The use and applying mathematics strand is very important too.

Try googling primary framework, Mystery

Re: New CEM test - what is meant by "year 5 work"

Posted: Fri Feb 15, 2013 4:33 pm
by scary mum
I'm sure Guest55 has linked to it before, mystery, but I can't find it just at the moment. I wouldn't worry too much about it until you know about the Kent test anyway, just keep up the usual.

Re: New CEM test - what is meant by "year 5 work"

Posted: Fri Feb 15, 2013 4:53 pm
by yoyo123
http://webarchive.nationalarchives.gov. ... ction/4863" onclick="window.open(this.href);return false;

try this

Re: New CEM test - what is meant by "year 5 work"

Posted: Fri Feb 15, 2013 6:56 pm
by mystery
Thanks Yoyo. If you mean had covered all the material described in the national numeracy strategy and the old numeracy units then that does havea defined "end" ... but that's just an interpretation of the National Curriculum document isn't it?
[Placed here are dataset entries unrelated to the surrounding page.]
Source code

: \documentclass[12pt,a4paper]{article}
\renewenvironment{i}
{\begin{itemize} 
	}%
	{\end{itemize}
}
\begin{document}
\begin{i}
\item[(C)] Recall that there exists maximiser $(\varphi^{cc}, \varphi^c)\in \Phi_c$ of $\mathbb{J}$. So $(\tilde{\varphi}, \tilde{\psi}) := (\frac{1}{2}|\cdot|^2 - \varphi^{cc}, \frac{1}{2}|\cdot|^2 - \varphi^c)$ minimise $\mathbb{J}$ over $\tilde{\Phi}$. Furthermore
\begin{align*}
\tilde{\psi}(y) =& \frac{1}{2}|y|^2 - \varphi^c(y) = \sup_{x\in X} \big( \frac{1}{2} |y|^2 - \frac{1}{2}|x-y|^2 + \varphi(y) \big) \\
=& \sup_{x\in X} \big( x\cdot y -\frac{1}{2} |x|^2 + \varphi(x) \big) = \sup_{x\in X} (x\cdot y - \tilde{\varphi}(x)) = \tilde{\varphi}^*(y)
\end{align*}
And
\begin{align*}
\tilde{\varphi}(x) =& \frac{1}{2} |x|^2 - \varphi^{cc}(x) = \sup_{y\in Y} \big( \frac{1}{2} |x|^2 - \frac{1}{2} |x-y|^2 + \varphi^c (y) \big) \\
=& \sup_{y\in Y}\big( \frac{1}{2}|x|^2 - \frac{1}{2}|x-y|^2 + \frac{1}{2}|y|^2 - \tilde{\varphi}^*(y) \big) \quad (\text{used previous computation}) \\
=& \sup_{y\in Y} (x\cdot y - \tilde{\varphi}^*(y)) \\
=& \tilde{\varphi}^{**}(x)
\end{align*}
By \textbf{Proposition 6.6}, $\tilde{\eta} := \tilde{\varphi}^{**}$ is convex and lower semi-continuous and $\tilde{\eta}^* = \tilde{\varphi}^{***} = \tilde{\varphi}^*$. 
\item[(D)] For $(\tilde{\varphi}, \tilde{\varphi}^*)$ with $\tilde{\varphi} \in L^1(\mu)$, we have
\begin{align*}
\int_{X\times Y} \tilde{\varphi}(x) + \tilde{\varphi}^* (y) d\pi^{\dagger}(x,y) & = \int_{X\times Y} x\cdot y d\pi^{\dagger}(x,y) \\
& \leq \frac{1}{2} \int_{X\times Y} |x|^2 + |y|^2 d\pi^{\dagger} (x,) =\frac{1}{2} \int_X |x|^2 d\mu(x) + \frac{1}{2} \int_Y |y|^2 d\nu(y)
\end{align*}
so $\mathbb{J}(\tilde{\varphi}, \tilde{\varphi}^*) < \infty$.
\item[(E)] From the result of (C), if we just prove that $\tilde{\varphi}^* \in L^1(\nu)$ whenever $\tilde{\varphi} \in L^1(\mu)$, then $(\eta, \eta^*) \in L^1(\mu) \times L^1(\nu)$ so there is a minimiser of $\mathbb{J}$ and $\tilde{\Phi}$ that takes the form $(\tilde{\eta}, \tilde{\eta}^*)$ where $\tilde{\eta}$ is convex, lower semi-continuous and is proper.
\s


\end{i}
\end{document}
5A helps me to understand better what the poster meant by finishing primary school maths.

But I still don't get what people mean by "Year 5 work" - do you mean the Year 5 units Yoyo? Are these purely aiming at national expectations for a year 5 child - i.e. 4b take away 1.5 sublevels? Or what one might expect a year 5 child in the top x% to be covering which would surely be beyond the year 5 units?

Re: New CEM test - what is meant by "year 5 work"

Posted: Fri Feb 15, 2013 7:03 pm
by Guest55
30% don't get level 5a in KS2 so I think 'Year 5 work' means the Year 5 units differentiated for those likely to get a level 5 at the end of KS2.

So your child should be towards the top of level 4 at the end of Year 5 ... mystery you are making it too complicated.

Re: New CEM test - what is meant by "year 5 work"

Posted: Fri Feb 15, 2013 7:14 pm
by mystery
I'm making it too complicated? :oops: :wink: :!: :idea:

I'm just trying to work out what people mean.

So you are saying that roughly 30% of children nationally get level 5b (or is it 5c) or higher at the end of KS2, and these are the children that an 11plus test for a county like Bucks should be trying to pick out.

So in Bucks, for a test at the beginning of year 6 you should be trying to pick out children who would have been high 4s at the end of year 5. Then by looking at the archived NNS and the units and differentiating the year 5 work described within that, we have identified the material that a child should have covered by the end of year 5 in maths to have a reasonable shot at the new test in Bucks if this is what CEM have been told to based it on.

Please tell me one more thing - does "differentiating" the year 5 NNS units for the top 30% of the year 5 cohort mean covering those units to the their "ultimate limit" or adding in a touch of year 6 work?

Yes I know that the same topics come up again and again in maths and you can take each topic " a bit further" ... but when does a bit further start being the next year's work and therefore not part of the thing I was trying to define at the beginning? Maths repeats itself for many school years. So do a lot of subjects.